Author’s summary: ”We first consider oriented and framed links of closed smooth manifolds embedded in Euclidean space. There is a simple relation between the oriented and framed cases. The bordism groups and the forgetful map from framed to oriented links are explicitly computed for the case of two surfaces in \({\mathbb{R}}^ 4\). For the oriented case the group is \({\mathbb{Z}}_ 2\) and for the framed case the group can be identified with \[ \pi_ 4(S^ 2\vee S^ 2)\cong \pi_ 4(S^ 2)\times \pi_ 4(S^ 2)\times \pi_ 4(S^ 3)\times \pi_ 4(S^ 4)\times \pi_ 4(S^ 4). \] The third factor is picked out by a geometrically defined ’twist invariant’. This was inspired by work of Fenn and Rolfsen on links of 2-spheres in \({\mathbb{R}}^ 4\) up to homotopy. It also desuspends the \(\mu_ 2\) invariant of Boardman and Steer. The forgetful map is trivial on the first and second factors of the above Hilton-Milnor decomposition and is nontrivial on each of the remaining factors.
We also consider oriented and framed links of manifolds immersed in Euclidean space. The bordism groups and the forgetful map from framed to oriented links are explicitly computed for the case of surfaces in \({\mathbb{R}}^ 4\). The forgetful maps from embedded to immersed links are also computed.”

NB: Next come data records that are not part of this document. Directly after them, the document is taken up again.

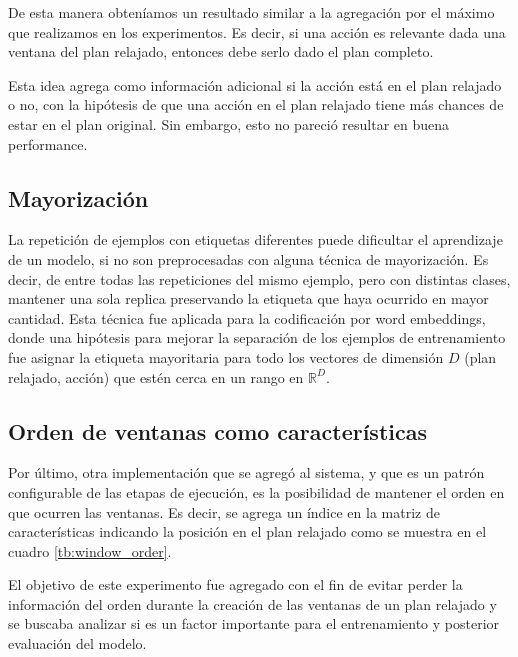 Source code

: De esta manera obteníamos un resultado similar a la agregación por el máximo que
realizamos en los experimentos. Es decir, si una acción es relevante dada una
ventana del plan relajado, entonces debe serlo dado el plan completo.

Esta idea agrega como información adicional si la acción está en el plan
relajado o no, con la hipótesis de que una acción en el plan relajado tiene más
chances de estar en el plan original. Sin embargo, esto no pareció resultar en
buena performance.

\subsection{Mayorización}

La repetición de ejemplos con etiquetas diferentes puede dificultar el
aprendizaje de un modelo, si no son preprocesadas con alguna técnica de
mayorización. Es decir, de entre todas las repeticiones del mismo ejemplo, pero
con distintas clases, mantener una sola replica preservando la etiqueta que haya
ocurrido en mayor cantidad. Esta técnica fue aplicada para la codificación por
word embeddings, donde una hipótesis para mejorar la separación de los ejemplos
de entrenamiento fue asignar la etiqueta mayoritaria para todo los vectores de
dimensión $D$ (plan relajado, acción) que estén cerca en un rango en
$\mathbb{R}^{D}$.

\subsection{Orden de ventanas como características}

Por último, otra implementación que se agregó al sistema, y que es un patrón
configurable de las etapas de ejecución, es la posibilidad de mantener el orden
en que ocurren las ventanas. Es decir, se agrega un índice en la matriz de
características indicando la posición en el plan relajado como se muestra en el
cuadro \ref{tb:window_order}.

\begin{table}[h!]
\centering
{}
 \caption{Ejemplos etiquetados a partir de un plan relajado y una acción.}
 \label{tb:window_order}
\end{table}

El objetivo de este experimento fue agregado con el fin de evitar perder la
información del orden durante la creación de las ventanas de un plan relajado y
se buscaba analizar si es un factor importante para el entrenamiento y posterior
evaluación del modelo. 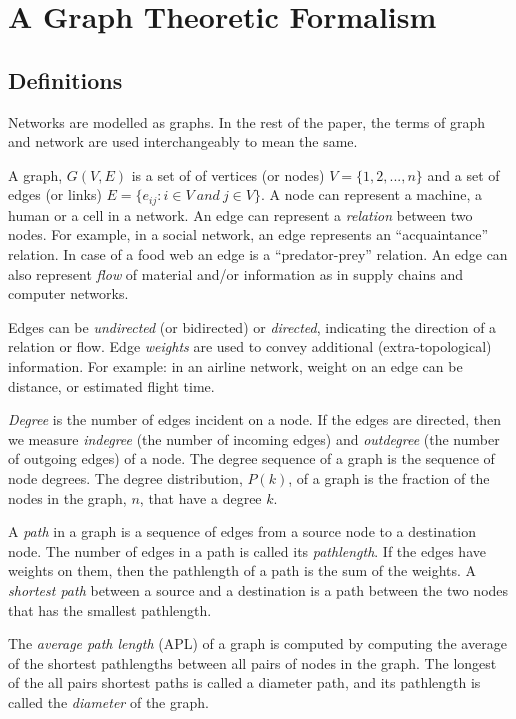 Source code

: \documentclass[a4paper,10pt]{article}
\begin{document}
\section{A Graph Theoretic Formalism}

\subsection{Definitions}

Networks are modelled as graphs. In the rest of the paper, the terms of graph and network are used interchangeably to mean the same.

A graph, $G(V, E)$ is a set of of vertices (or nodes) $V = \{1, 2, ..., n\}$ and a set of edges (or links) $E = \{e_{ij}: i \in V\ and\ j \in V\}$. A node can represent a machine, a human or a cell in a network. An edge can represent a \textit{relation} between two nodes. For example, in a social network, an edge represents an ``acquaintance'' relation. In case of a food web an edge is a ``predator-prey'' relation. An edge can also represent \textit{flow} of material and/or information as in supply chains and computer networks.

Edges can be \textit{undirected} (or bidirected) or \textit{directed}, indicating the direction of a relation or flow. Edge \textit{weights} are used to convey additional (extra-topological) information. For example: in an airline network, weight on an edge can be distance, or estimated flight time.

\textit{Degree} is the number of edges incident on a node. If the edges are directed, then we measure \textit{indegree} (the number of incoming edges) and \textit{outdegree} (the number of outgoing edges) of a node. The degree sequence of a graph is the sequence of node degrees. The degree distribution, $P(k)$, of a graph is the fraction of the nodes in the graph, $n$, that have a degree $k$.

A \textit{path} in a graph is a sequence of edges from a source node to a destination node. The number of edges in a path is called its \textit{pathlength}. If the edges have weights on them, then the pathlength of a path is the  sum of the weights. A \textit{shortest path} between a source and a destination is a path between the two nodes that has the smallest pathlength.

The \textit{average path length} (APL) of a graph is computed by computing the average of the shortest pathlengths between all pairs of nodes in the graph. The longest of the all pairs shortest paths is called a diameter path, and its pathlength is called the \textit{diameter} of the graph.
\end{document}
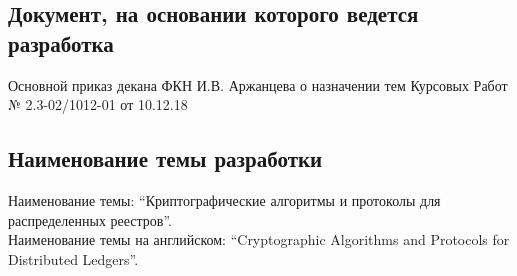 \subsection{Документ, на основании которого ведется разработка}
Основной приказ декана ФКН И.В. Аржанцева о назначении тем Курсовых Работ
\textnumero № 2.3-02/1012-01 от 10.12.18

\subsection{Наименование темы разработки}
Наименование темы: ``Криптографические алгоритмы и протоколы для распределенных реестров''. \\
Наименование темы на английском: ``Cryptographic Algorithms and Protocols for Distributed Ledgers''.
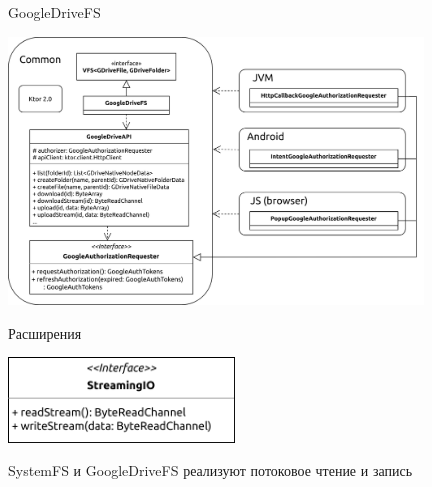 \documentclass[14pt,aspectratio=169,hyperref={pdftex,unicode},xcolor=dvipsnames]{beamer}
\begin{document}
\begin{frame}{GoogleDriveFS}
\begin{center}
\includegraphics[width=11cm,keepaspectratio]{gdrive-multiplatform-arch}
\end{center}
\end{frame}




\begin{frame}{Расширения}
  \begin{center}
    \includegraphics[width=6cm,keepaspectratio]{streamingio}
  \end{center}
  \small SystemFS и GoogleDriveFS реализуют потоковое чтение и запись
\end{frame}
  
\end{document}
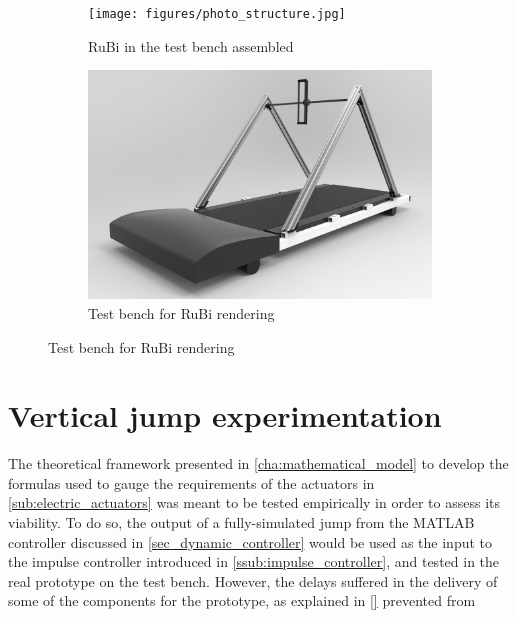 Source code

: \begin{figure}[ht!]
    \centering
    \begin{subfigure}[b]{0.49\textwidth}
        \texttt{[image: figures/photo\_structure.jpg]}
        \caption{RuBi in the test bench assembled}
        \label{fig:photo_structure}
    \end{subfigure}
    \begin{subfigure}[b]{0.49\textwidth}
        \includegraphics[width=\textwidth]{figures/legs_structure.jpg}
        \caption{Test bench for RuBi rendering}
        \label{fig:legs_structure}
    \end{subfigure}
\end{figure}  

\section{Vertical jump experimentation} %
\label{sec:vertical_jump_experimentation}
The theoretical framework presented in \ref{cha:mathematical_model} to develop the formulas used to gauge the requirements of the actuators in \ref{sub:electric_actuators} was meant to be tested empirically in order to assess its viability.
To do so, the output of a fully-simulated jump from the MATLAB controller discussed in \ref{sec_dynamic_controller} would be used as the input to the impulse controller introduced in \ref{ssub:impulse_controller}, and tested in the real prototype on the test bench.
However, the delays suffered in the delivery of some of the components for the prototype, as explained in \ref{} %
prevented from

{Reviewer’s remark: Some of this material also allows a direct geometric treatment based on the notion of a generalized Seifert surface for any map \(f: M\to {\mathbb{R}}^ n\) where M is a closed oriented \((n-2)\)- manifold.}
Reviewer: U.Koschorke

MSC:

57R90 Other types of cobordism
57R40 Embeddings in differential topology
57R42 Immersions in differential topology
57Q45 Knots and links in high dimensions (PL-topology) (MSC2010)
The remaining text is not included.